A Burgeoning Problem
A recent six-year investigation found that among 246 drivers who died in motor-vehicle crashes in Montgomery County, Ohio, 41.9 percent tested positive for active levels of Delta-9-tetrahydrocannabinol, better known as THC, the compound responsible for the intoxicating effects, or the “high” associated with cannabis.
The average blood level was 30.7 ng/mL — several times higher than the 2–5 ng/mL thresholds used by many jurisdictions to indicate impairment.
A broader analysis by the National Highway Traffic Safety Administration (NHTSA) found that 54.4 percent of drivers injured or killed in serious crashes nationwide tested positive for drugs or alcohol, with THC the most common drug detected.
“We have a growing crisis,” founder of DUID Victim Voices, Ed Wood, who started the group after losing his 33-year-old son Brian to drug-impaired drivers, tells The New York Sun. “And it’s very poorly understood by the masses and the people they elect to lead them.”

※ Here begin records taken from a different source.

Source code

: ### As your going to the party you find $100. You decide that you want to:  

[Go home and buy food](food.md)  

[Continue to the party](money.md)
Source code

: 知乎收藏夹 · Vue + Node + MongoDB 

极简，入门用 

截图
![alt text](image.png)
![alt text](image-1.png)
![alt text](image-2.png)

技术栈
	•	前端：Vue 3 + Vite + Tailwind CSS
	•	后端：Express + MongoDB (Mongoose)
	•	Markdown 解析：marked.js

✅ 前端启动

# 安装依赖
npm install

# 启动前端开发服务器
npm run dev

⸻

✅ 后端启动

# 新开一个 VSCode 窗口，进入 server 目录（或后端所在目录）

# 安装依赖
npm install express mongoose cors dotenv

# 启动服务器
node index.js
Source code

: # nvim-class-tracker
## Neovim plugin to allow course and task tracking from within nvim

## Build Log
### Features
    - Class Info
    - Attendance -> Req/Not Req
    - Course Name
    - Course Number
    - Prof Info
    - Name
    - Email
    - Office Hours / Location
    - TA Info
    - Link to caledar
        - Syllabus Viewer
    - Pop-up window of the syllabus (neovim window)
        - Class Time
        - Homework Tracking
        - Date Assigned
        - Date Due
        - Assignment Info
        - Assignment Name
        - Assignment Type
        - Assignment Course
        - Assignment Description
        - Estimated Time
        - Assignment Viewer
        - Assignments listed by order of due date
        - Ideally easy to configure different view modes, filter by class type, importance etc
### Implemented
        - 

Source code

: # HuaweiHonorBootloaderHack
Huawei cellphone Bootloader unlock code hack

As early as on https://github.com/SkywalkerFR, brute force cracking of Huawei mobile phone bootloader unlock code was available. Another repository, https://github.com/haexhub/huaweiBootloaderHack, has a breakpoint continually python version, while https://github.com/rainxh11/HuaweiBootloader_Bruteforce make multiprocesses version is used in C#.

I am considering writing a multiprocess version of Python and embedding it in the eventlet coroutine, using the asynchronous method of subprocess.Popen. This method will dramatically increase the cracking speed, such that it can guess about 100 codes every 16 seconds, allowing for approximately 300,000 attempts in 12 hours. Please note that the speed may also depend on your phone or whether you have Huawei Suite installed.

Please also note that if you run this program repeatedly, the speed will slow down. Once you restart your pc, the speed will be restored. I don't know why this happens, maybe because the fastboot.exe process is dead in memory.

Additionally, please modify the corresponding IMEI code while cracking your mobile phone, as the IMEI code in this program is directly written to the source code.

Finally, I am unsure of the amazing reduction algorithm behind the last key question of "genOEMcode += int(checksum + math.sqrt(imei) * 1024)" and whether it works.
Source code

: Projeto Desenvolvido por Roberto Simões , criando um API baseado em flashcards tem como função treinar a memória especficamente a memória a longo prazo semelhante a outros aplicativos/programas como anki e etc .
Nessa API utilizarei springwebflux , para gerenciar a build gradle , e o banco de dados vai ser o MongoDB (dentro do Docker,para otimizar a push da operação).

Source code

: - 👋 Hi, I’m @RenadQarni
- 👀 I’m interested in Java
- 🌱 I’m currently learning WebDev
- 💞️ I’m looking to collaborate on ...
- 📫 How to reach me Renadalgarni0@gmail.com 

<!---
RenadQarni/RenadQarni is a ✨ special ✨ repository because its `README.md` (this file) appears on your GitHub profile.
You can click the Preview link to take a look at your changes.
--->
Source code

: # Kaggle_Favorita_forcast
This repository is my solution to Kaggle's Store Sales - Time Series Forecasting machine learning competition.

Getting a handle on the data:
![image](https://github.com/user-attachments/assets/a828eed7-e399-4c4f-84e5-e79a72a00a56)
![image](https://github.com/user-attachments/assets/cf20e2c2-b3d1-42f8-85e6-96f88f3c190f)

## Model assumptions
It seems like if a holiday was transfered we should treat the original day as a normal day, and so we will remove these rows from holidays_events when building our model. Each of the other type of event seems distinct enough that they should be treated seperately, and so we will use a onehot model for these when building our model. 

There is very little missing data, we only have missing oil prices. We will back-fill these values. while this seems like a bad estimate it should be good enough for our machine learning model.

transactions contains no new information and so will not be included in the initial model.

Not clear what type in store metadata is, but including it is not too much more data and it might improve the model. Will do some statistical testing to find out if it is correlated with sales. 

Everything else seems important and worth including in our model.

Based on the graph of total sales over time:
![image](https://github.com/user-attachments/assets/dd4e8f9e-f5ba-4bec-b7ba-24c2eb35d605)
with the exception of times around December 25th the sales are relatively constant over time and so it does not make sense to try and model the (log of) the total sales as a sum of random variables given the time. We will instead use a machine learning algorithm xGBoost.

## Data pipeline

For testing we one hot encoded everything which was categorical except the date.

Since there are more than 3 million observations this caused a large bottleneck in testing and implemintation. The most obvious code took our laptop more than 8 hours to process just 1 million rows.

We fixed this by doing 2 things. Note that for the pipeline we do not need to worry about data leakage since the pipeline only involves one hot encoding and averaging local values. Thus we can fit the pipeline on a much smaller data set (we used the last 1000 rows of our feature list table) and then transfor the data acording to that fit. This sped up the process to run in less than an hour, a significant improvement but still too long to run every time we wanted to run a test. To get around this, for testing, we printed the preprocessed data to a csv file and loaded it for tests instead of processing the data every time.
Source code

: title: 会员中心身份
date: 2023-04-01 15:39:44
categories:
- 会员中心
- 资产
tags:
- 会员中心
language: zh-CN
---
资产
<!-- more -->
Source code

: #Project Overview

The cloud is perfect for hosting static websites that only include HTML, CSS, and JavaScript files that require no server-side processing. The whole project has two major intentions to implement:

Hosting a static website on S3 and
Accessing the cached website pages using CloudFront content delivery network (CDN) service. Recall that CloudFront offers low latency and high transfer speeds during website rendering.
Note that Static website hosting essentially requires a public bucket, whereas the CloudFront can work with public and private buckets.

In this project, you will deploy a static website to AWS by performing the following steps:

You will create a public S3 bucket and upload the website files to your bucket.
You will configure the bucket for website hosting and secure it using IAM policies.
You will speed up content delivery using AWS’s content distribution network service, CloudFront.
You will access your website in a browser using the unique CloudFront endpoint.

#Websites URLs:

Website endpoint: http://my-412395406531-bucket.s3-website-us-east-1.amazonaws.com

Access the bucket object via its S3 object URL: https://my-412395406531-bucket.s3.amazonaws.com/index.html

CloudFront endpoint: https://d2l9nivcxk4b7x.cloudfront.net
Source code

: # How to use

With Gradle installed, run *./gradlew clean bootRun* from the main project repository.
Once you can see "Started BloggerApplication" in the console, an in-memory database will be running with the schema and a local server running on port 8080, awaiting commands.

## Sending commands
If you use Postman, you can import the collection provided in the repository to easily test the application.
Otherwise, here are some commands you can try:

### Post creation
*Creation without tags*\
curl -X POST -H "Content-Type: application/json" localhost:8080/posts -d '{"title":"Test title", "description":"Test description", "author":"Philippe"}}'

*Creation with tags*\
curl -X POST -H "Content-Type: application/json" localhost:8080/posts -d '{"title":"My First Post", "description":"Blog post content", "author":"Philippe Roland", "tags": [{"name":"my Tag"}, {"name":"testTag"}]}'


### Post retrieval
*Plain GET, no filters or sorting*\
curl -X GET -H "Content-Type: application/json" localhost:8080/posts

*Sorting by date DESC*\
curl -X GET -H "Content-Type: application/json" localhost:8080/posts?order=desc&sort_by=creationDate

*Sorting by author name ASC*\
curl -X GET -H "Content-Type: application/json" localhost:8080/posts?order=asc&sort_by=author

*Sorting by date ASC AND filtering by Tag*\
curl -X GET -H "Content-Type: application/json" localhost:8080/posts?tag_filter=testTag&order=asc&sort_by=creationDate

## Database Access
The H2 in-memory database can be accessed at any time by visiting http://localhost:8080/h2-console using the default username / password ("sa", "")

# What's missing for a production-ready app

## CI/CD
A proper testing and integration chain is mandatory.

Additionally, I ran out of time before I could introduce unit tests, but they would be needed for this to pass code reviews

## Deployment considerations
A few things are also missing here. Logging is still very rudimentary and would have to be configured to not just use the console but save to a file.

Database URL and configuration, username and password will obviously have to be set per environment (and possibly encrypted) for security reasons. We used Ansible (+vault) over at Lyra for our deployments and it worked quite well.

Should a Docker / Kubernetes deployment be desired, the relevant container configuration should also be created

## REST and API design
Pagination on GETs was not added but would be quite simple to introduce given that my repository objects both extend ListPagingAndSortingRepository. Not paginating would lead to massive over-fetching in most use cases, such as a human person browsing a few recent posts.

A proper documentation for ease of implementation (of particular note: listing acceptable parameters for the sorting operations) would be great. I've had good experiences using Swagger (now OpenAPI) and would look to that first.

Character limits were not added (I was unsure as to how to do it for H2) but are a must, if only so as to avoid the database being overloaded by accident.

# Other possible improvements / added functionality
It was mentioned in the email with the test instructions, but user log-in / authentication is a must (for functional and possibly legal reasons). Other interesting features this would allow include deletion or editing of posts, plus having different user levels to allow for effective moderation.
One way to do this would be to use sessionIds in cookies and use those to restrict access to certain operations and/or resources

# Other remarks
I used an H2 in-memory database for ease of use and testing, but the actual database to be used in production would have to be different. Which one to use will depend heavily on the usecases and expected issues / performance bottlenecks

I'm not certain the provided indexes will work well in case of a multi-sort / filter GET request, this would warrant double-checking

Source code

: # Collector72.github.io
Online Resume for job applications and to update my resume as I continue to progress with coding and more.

At the same time as the study’s release, Ohio’s legislature unanimously passed a significant reform to its Senate Bill 55, making it harder to convict drivers based solely on traces of marijuana metabolites that prove past use, not current impairment.
That change means drivers in the state can no longer be prosecuted simply for having marijuana metabolites in their system, since those chemical byproducts can remain in the body for days or even weeks after use and do not indicate a person was impaired at the time of the crash.
Instead, prosecutors must now show evidence of actual impairment, such as erratic driving behavior, officer observations, or active levels of THC — the psychoactive compound in cannabis — detected in blood tests.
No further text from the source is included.